*745OPINION.
Trammell:The only issue raised by the pleadings in this case is whether the taxpayer, in computing its net income for the fiscal year ending May 31, 1918, should be allowed to deduct as a debt ascertained to be worthless and charged off within the taxable year $315,846.24, which it lost as a result of the transaction outlined above. At the hearing the taxpayer also raised the point that even if the contract of October 30, 1912, between the taxpayer and the R. B. MacLea Co., be held a contract of sale, the Commissioner erred in allocating the loss to the years 1913 to 1918, in the proportion that the amount of the sales in each year bore to the total sales. The Commissioner contended that the contract was a conveyance to taxpayer of the merchandise referred to therein in settlement of an account due, and that the loss of $315,846.24 was sustained over the period October 30, 1912, to May 31, 1918, from trading operations on merchandise purchased for sale, as well as on the merchandise acquired under the contract.

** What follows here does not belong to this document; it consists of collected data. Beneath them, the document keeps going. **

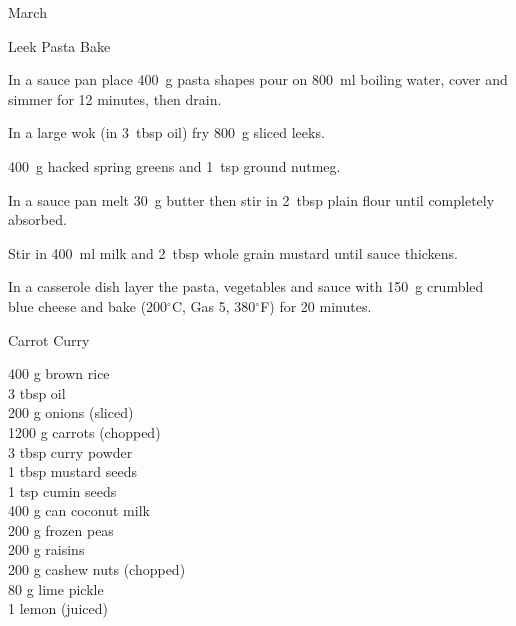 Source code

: \begin{menu}{March}
\begin{recipe}{2}{Leek Pasta Bake}
    \begin{instructions}
    \item 
    In a
    sauce pan
    place
    400~g  pasta shapes
    pour on
    800~ml  boiling water,
    cover and simmer for 12 minutes, then drain.
  \item 
        In a large wok
        (in 3~tbsp  oil)
        fry
        800~g sliced leeks.
      \item 400~g hacked spring greens
        and
        1~tsp  ground nutmeg.
      \item 
        In a sauce pan melt
        30~g  butter
        then stir in
        2~tbsp  plain flour
        until completely absorbed.
      \item 
        Stir in
        400~ml  milk
        and
        2~tbsp  whole grain mustard
        until sauce thickens.
      \item 
        In a casserole dish
        layer the pasta, vegetables and sauce with
        150~g crumbled blue cheese
        and bake
        (200$^{\circ}$C, Gas 5, 380$^{\circ}$F)
        for 20 minutes.
      
    \end{instructions}
    \end{recipe}%
  
    \begin{recipe}{2}{Carrot Curry}%
		\begin{ingredients}
		400 g brown rice  \\
	3 tbsp oil  \\
	200 g onions (sliced) \\
	1200 g carrots (chopped) \\
	3 tbsp curry powder  \\
	1 tbsp mustard seeds  \\
	1 tsp cumin seeds  \\
	400 g can coconut milk  \\
	200 g frozen peas  \\
	200 g raisins  \\
	200 g cashew nuts (chopped) \\
	80 g lime pickle  \\
	1  lemon (juiced) \\
	
		\end{ingredients}
	
	
	

\end{recipe}
\end{menu}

The taxpayer contended and offered testimony to show that the written instrument executed on October 30, 1912, by it and the R. B. MacLea Co., was not, as it purports on its face to be, a sale of merchandise but is and was intended as a conveyance of merchandise to taxpayer merely as security for a debt, and that, the security having been extinguished in the year 1918, the debt became worthless and was properly charged off in that year.
Counsel for the Commissioner objected to the admission of this testimony on the ground that the instrument is free from any ambiguities and speaks for itself, and that its terms can not be varied or changed by parol evidence. We think the testimony is competent and admissible. Peugh v. Davis, 96 U. S. 332. The rule against varying or contradicting writings by parol evidence obtains only in suits between and is confined to parties to the writing and their privies and has no operation with respect to third persons nor eveupon the parties themselves in controversies with third persons. Sigua Iron Co. v. Greene, 88 Fed. 207; O'Shea v. New York, C. & St. L. R. Co., 105 Fed. 559; Mitchell v. McShane Lumber Co., 220 Fed. 878.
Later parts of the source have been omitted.